Face aux préoccupations des habitants et dans un contexte de recherche d’économies, l’extinction partielle ou totale des réverbères durant la nuit s’est largement diffusée. Cette pratique, qui répond également à des enjeux environnementaux, est parfois remise en cause localement, certains élus y voyant un facteur d’insécurité. Pourtant, les travaux de recherche disponibles ne confirment pas une corrélation systématique entre l’assombrissement de l’espace public et une augmentation des délits.
La relation entre luminosité et criminalité s’avère en réalité des plus complexes. Des recherches menées notamment dans le monde anglo-saxon indiquent que la réduction de l’éclairage n’entraîne pas mécaniquement plus d’infractions. Plusieurs facteurs peuvent expliquer ce constat, comme une modification des comportements des riverains, qui sortent moins le soir, ou la gêne que l’obscurité représente pour certains actes délictueux nécessitant de la visibilité. À l’inverse, d’autres études montrent qu’un éclairage renforcé peut contribuer à réduire la criminalité dans des contextes spécifiques.
Les experts soulignent l’absence de règle universelle. L’effet de la lumière est dissuasif pour les infractions où le risque d’être identifié augmente, comme certaines agressions. Cependant, un bon éclairage peut aussi faciliter des méfaits tels que les vols à la tire en permettant de mieux repérer une cible. L’impact varie considérablement selon la nature du quartier. Dans une zone résidentielle, une rue plus sombre peut inciter les habitants à rester chez eux, surveillant indirectement leurs domiciles. Dans un centre-ville animé, la diminution de la fréquentation due à l’obscurité pourrait au contraire réduire le nombre de témoins potentiels.
En France, les données permettant une analyse robuste restent parcellaires. Une étude récente, portant sur la période 2017-2023, conclut à l’absence d’impact significatif de l’extinction nocturne sur la majorité des catégories de crimes et délits. Certaines municipalités, à l’instar de Bordeaux, adaptent néanmoins leurs plages horaires d’extinction en réponse à l’inquiétude des citoyens, tout en reconnaissant l’absence de preuve statistique d’un lien avec la délinquance.
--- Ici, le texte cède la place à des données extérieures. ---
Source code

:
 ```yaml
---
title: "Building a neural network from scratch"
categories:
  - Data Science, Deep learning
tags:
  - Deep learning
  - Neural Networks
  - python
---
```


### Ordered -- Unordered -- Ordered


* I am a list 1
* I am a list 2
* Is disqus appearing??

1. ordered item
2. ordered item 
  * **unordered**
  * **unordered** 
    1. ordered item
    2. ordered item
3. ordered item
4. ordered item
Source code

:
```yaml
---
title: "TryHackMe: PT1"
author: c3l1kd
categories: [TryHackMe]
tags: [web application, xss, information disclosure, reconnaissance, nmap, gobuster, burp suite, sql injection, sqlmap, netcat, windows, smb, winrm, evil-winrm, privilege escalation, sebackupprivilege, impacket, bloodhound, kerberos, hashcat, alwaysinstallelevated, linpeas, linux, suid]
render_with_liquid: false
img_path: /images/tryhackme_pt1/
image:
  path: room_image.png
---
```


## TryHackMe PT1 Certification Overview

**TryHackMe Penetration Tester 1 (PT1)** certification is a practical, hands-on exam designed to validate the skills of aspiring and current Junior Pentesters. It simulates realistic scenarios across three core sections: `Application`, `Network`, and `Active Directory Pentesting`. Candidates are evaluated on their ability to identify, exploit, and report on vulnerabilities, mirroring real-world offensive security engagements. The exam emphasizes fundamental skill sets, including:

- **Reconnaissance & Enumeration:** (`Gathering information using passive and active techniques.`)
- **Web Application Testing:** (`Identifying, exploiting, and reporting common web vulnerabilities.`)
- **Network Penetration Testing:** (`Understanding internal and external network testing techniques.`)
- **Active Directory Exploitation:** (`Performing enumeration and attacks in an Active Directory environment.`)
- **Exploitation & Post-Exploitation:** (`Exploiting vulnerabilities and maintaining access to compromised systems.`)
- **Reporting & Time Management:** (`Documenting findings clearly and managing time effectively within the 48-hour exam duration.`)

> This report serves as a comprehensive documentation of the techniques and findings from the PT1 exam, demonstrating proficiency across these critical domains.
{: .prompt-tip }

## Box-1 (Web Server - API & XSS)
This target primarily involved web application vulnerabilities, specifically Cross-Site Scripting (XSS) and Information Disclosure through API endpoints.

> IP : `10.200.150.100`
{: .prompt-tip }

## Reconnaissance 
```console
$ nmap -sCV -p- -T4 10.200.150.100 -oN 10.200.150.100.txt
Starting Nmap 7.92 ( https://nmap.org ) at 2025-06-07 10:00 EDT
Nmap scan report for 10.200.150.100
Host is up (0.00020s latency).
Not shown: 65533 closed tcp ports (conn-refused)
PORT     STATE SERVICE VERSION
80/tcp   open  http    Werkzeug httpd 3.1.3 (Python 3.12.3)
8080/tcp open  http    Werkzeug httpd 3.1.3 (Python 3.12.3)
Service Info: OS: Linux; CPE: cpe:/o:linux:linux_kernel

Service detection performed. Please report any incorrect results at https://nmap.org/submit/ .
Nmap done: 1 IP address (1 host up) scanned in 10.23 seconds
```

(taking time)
Pour les professionnels de la sécurité locale, l’éclairage constitue avant tout un outil parmi d’autres dans une stratégie globale. La tendance est à une gestion différenciée, modulant l’intensité lumineuse selon les zones et les horaires, voire en utilisant des systèmes d’activation au passage. Cette approche cherche à concilier les impératifs de sobriété énergétique, de préservation de l’environnement nocturne et de réponse aux attentes légitimes de la population en matière de sécurité.